Models are what they eat.
AI models trained on large-scale datasets have demonstrated jaw-dropping abilities and have the power to transform every aspect of our daily lives, from work to play. This massive leap in capabilities has largely been driven by corresponding increases in the amount of data we train models on, shifting from millions of data points several years ago to billions or trillions of data points today. As a result, these models are a reflection of the data on which they’re trained — models are what they eat.
This observation has led to statements like “data is the new oil” and concerns about what we will do when we run out of data. This has led much of the field to focus on issues of data quantity and scale; however, the issue of data quality has been comparatively under-addressed. This is a critical oversight, because not all data are created equal. Training models on the right data in the right way can have a dramatic impact on the resulting model. And it’s not just about performance. Improving training data means improving:
The efficiency of your training process, enabling you to train models to the same or better performance much more quickly, saving compute costs and making your ML team far more efficient
The performance of your model not just generically, but also on the long-tail of queries which are uncommon in your dataset, but absolutely critical to your business
The size of your model: better data means smaller, more portable models that cost dramatically less to serve and are equally performant
Solving this problem by identifying the right data to train on and the right way to present these data, especially when faced with petabytes of unlabeled data, is an incredibly challenging and expensive problem requiring specialized expertise. But the upside of solving this problem is colossal, and it’s arguably one of the most important topics in AI research today.

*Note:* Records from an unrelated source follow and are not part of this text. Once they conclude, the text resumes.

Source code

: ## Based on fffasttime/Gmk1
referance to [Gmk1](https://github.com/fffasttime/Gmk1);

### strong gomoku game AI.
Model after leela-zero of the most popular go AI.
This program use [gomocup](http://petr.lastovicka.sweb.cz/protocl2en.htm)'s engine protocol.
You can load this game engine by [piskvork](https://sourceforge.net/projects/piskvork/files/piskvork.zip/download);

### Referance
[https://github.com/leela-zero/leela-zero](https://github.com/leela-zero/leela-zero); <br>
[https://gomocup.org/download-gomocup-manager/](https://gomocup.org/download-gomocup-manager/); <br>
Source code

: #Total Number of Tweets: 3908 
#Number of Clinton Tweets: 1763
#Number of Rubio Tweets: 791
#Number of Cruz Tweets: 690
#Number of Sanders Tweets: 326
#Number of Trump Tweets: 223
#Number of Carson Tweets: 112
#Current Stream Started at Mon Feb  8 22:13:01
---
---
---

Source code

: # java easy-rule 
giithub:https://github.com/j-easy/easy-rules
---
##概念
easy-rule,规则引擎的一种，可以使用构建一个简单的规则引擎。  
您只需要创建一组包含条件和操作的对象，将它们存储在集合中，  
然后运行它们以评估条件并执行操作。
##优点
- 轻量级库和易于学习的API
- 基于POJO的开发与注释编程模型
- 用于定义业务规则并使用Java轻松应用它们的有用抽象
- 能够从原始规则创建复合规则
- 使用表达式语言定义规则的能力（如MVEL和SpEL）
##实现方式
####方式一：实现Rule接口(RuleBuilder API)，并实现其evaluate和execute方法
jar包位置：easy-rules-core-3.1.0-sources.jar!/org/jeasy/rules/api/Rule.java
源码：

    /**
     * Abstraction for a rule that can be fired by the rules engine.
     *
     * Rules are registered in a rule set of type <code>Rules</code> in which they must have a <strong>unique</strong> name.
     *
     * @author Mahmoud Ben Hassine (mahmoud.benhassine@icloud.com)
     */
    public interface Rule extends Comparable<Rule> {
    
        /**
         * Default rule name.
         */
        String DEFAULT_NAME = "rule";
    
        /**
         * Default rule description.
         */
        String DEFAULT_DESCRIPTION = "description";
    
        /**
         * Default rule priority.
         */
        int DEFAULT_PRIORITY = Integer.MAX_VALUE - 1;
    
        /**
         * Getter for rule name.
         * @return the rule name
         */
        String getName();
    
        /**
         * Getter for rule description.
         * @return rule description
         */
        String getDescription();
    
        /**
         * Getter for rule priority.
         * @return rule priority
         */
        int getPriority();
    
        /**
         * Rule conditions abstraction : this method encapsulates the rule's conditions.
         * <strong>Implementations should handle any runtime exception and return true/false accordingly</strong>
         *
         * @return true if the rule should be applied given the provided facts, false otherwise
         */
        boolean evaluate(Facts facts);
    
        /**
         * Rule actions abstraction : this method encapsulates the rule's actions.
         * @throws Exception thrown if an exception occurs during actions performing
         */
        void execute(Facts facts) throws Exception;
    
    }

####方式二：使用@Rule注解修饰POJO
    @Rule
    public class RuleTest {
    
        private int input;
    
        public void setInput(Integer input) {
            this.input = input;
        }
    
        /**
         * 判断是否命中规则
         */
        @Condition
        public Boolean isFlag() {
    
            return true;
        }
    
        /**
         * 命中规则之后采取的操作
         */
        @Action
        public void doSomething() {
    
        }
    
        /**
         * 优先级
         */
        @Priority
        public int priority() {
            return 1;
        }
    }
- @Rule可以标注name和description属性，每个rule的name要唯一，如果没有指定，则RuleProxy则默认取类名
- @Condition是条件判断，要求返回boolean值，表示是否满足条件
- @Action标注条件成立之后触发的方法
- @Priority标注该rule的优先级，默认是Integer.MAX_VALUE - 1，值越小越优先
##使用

Our vision at DatologyAI is to make the data side of AI easy, efficient, and automatic, reducing the barriers to model training and enabling everyone to make use of this transformative technology on their own data.
High quality data are all you need
Companies setting the standard for leveraging AI need to train their own models on their own proprietary data. Many of these companies have petabytes or more of unlabeled and generally unstructured data — so much so that they couldn’t train on all of it even if they wanted to because it quickly becomes cost-prohibitive (assuming you can even access enough compute!). As a result, standard practice is to simply select a subset of the data randomly. Unlike most other areas of deep learning, innovations on this practice have seen comparatively little adoption. This is problematic, because training on a random subset of the data has many, many problems:
Models waste compute on redundant data, slowing down training and increasing cost.
Some data are misleading and actually harm performance. For example, training a code-gen model on code that doesn’t compile will lead to a worse model overall.
Slower training leads to worse performance for the same compute budget.
Datasets are unbalanced and have long tails - harming performance and fairness.
The bottom line is: training on the wrong data leads to worse models which are more expensive to train. And yet it remains standard practice.
Data curation as a service
This is where DatologyAI comes in: we leverage and perform state-of-the-art research to manage the entire process from data in blob storage to the dataloader used for your training code. We deploy to your own infrastructure, either on-premises or via your VPC to make sure that customer data is never at risk. We automatically optimize every step of this process, including:
Which data are most informative for training? This is a dynamic problem that changes not only as a function of individual data points, but rather the whole dataset.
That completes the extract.